Quote from: dedndave on August 18, 2013, 08:40:17 PM
very nice Alex   :t

But Gunther's CPU likes Jochen's algo much better! :biggrin: :biggrin: :biggrin: 0.3 cycles for one comparsion! Anyway, it's faster there, much faster. Very interesting difference.

Quote from: dedndave on August 18, 2013, 08:40:17 PM
QuoteHaving shamelessly stolen Jochen's implementation...
the algo has even improved your English   :lol:

Is this proper sentence? To be honest, very frequently, being writing something in a real-time, I'm very-very unsure that I'm writing properly :redface:

jj2007

Quote from: Antariy on August 18, 2013, 10:01:52 PM
But Gunther's CPU likes Jochen's algo much better! :biggrin: :biggrin: :biggrin: 0.3 cycles for one comparsion!
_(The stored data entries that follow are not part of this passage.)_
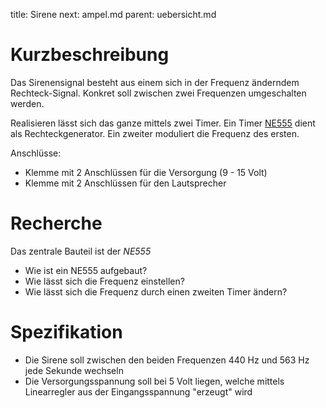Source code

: title: Sirene
next: ampel.md
parent: uebersicht.md

# Kurzbeschreibung
Das Sirenensignal besteht aus einem sich in der Frequenz änderndem Rechteck-Signal. Konkret soll zwischen zwei Frequenzen
umgeschalten werden.

Realisieren lässt sich das ganze mittels zwei Timer. Ein Timer [NE555](https://de.wikipedia.org/wiki/NE555) dient als
Rechteckgenerator. Ein zweiter moduliert die Frequenz des ersten.

Anschlüsse:

* Klemme mit 2 Anschlüssen für die Versorgung (9 - 15 Volt)
* Klemme mit 2 Anschlüssen für den Lautsprecher

# Recherche
Das zentrale Bauteil ist der *NE555*

* Wie ist ein NE555 aufgebaut?
* Wie lässt sich die Frequenz einstellen?
* Wie lässt sich die Frequenz durch einen zweiten Timer ändern?

# Spezifikation
* Die Sirene soll zwischen den beiden Frequenzen 440 Hz und 563 Hz jede Sekunde wechseln
* Die Versorgungsspannung soll bei 5 Volt liegen, welche mittels Linearregler aus der Eingangsspannung "erzeugt" wird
Anyway, it's faster there, much faster. Very interesting difference.

Something is wrong there - 0.3 cycles is impossible...

Intel(R) Celeron(R) M CPU        420  @ 1.60GHz (SSE3)
loop overhead is approx. 1778/1000 cycles

14132   cycles for 1000 * Ocmp (JJ)
13074   cycles for 1000 * Ocmp2 (JJ)
73846   cycles for 1000 * cmp128b (loop)
9513    cycles for 1000 * cmp128 qWord
9141    cycles for 1000 * JJAxCMP128bit


Ocmp2 uses your xor dx, 0ffffh trick.